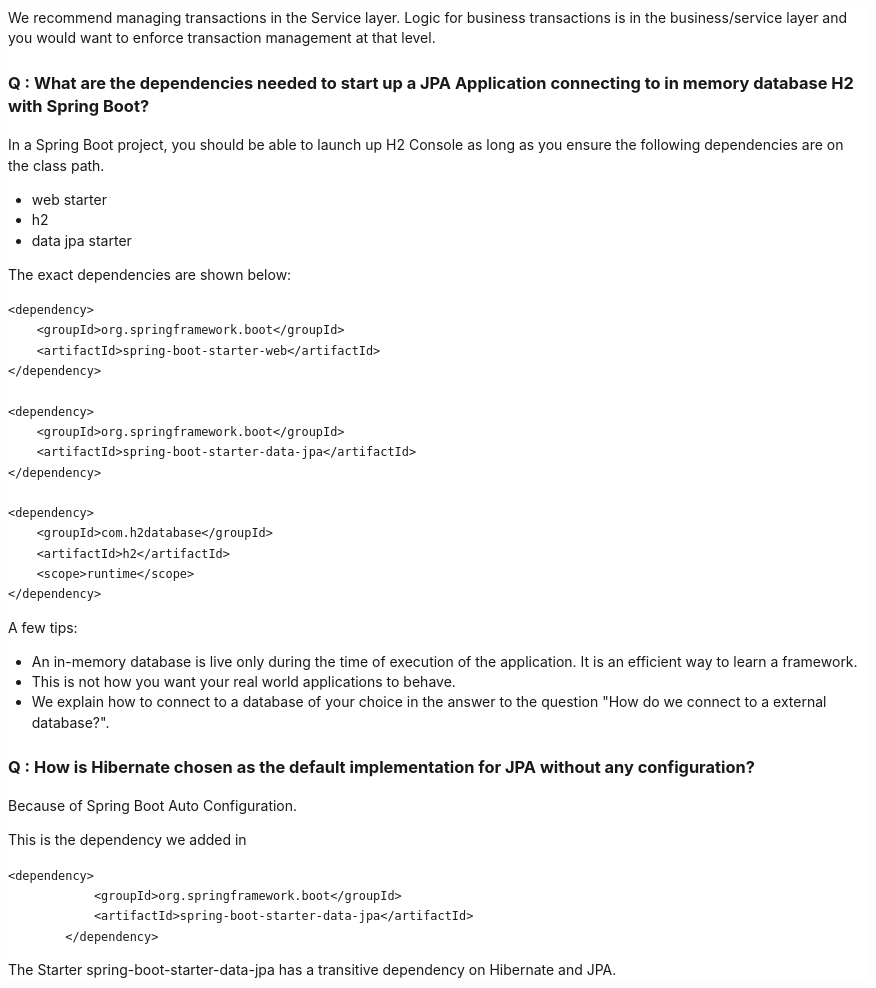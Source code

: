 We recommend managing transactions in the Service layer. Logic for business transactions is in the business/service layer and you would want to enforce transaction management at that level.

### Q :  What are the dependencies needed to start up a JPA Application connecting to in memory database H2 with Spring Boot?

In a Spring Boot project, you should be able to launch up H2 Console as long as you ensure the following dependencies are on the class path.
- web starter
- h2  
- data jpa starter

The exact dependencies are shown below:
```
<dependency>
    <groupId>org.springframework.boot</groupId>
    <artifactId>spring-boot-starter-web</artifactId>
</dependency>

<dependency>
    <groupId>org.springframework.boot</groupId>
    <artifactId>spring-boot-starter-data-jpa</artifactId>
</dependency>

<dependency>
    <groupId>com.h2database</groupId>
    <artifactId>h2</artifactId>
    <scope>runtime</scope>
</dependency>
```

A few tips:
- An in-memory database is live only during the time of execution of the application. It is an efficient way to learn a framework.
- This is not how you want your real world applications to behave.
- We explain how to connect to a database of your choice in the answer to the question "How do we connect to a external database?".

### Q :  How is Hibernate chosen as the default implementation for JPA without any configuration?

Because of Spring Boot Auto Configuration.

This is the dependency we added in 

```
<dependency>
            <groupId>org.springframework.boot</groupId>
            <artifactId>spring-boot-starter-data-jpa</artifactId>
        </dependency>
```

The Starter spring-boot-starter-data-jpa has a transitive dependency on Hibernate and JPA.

——

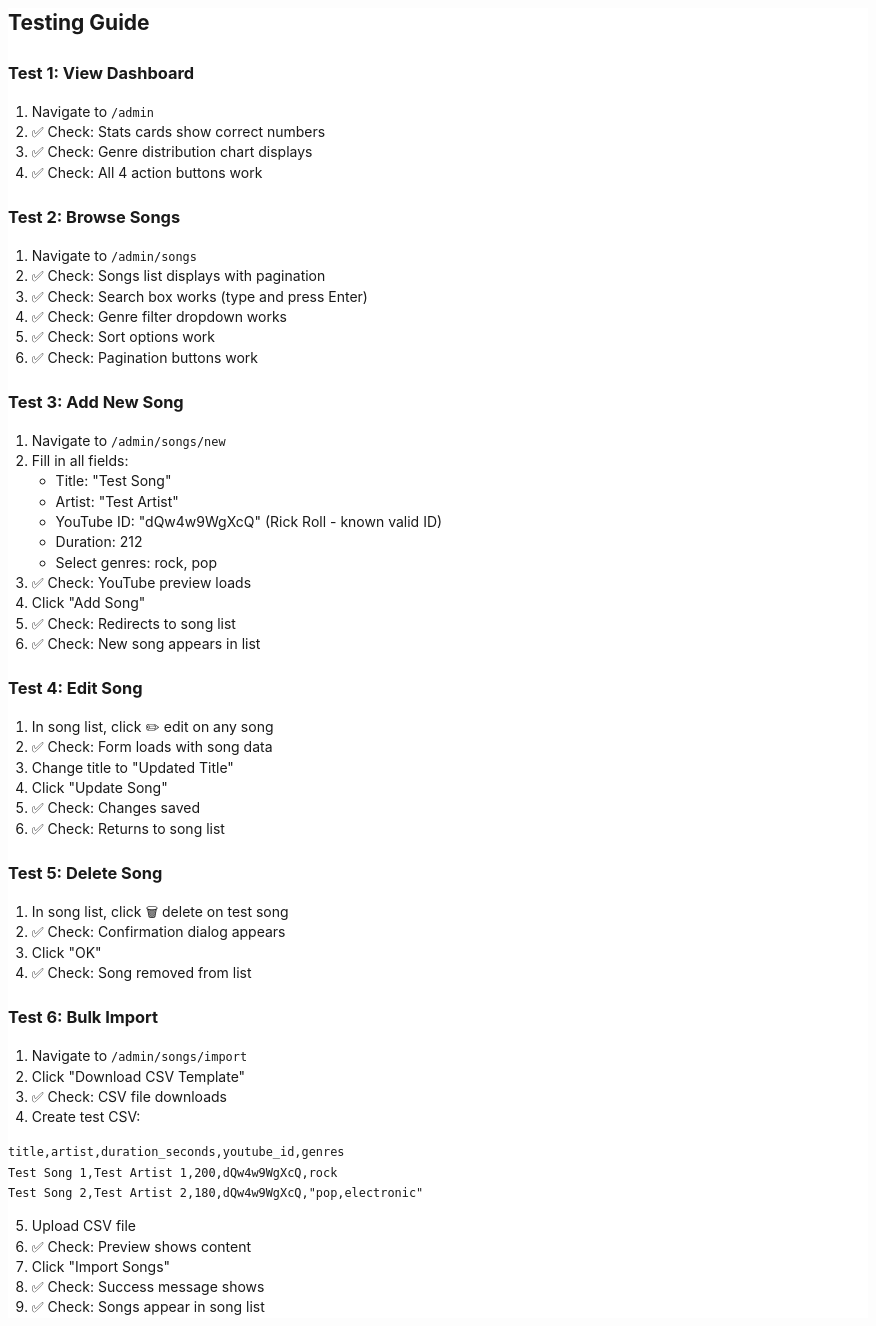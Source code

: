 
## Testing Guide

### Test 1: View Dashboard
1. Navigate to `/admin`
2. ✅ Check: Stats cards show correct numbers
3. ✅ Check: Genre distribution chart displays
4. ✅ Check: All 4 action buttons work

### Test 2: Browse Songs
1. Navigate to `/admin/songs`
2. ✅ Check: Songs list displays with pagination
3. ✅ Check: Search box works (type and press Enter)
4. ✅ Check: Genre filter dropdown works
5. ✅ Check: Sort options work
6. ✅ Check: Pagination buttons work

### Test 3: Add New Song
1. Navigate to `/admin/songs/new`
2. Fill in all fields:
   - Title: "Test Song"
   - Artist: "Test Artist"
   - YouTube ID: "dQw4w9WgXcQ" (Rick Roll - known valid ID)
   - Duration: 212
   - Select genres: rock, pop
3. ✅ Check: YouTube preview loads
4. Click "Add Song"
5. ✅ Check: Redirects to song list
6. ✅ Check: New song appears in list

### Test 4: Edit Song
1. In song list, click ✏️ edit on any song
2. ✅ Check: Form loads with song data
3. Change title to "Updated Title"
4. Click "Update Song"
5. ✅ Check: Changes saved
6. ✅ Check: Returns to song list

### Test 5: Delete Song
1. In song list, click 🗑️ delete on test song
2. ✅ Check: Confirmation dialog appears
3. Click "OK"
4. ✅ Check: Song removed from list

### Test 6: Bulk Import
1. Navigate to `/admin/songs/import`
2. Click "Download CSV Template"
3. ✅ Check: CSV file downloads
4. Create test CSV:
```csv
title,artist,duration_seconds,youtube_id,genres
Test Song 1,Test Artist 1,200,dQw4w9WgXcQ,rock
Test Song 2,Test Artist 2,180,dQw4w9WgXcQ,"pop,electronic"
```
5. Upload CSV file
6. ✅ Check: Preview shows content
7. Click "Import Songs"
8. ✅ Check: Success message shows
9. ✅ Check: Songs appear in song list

——

> _TO DO_
Please, from the material above, copy only the lines from the line with "4. ✅ Check: Song removed from list" up to and including the line with "9. ✅ Check: Songs appear in song list", exactly as written.

> _WORKED SOLUTION_
4. ✅ Check: Song removed from list

### Test 6: Bulk Import
1. Navigate to `/admin/songs/import`
2. Click "Download CSV Template"
3. ✅ Check: CSV file downloads
4. Create test CSV:
```csv
title,artist,duration_seconds,youtube_id,genres
Test Song 1,Test Artist 1,200,dQw4w9WgXcQ,rock
Test Song 2,Test Artist 2,180,dQw4w9WgXcQ,"pop,electronic"
```
5. Upload CSV file
6. ✅ Check: Preview shows content
7. Click "Import Songs"
8. ✅ Check: Success message shows
9. ✅ Check: Songs appear in song list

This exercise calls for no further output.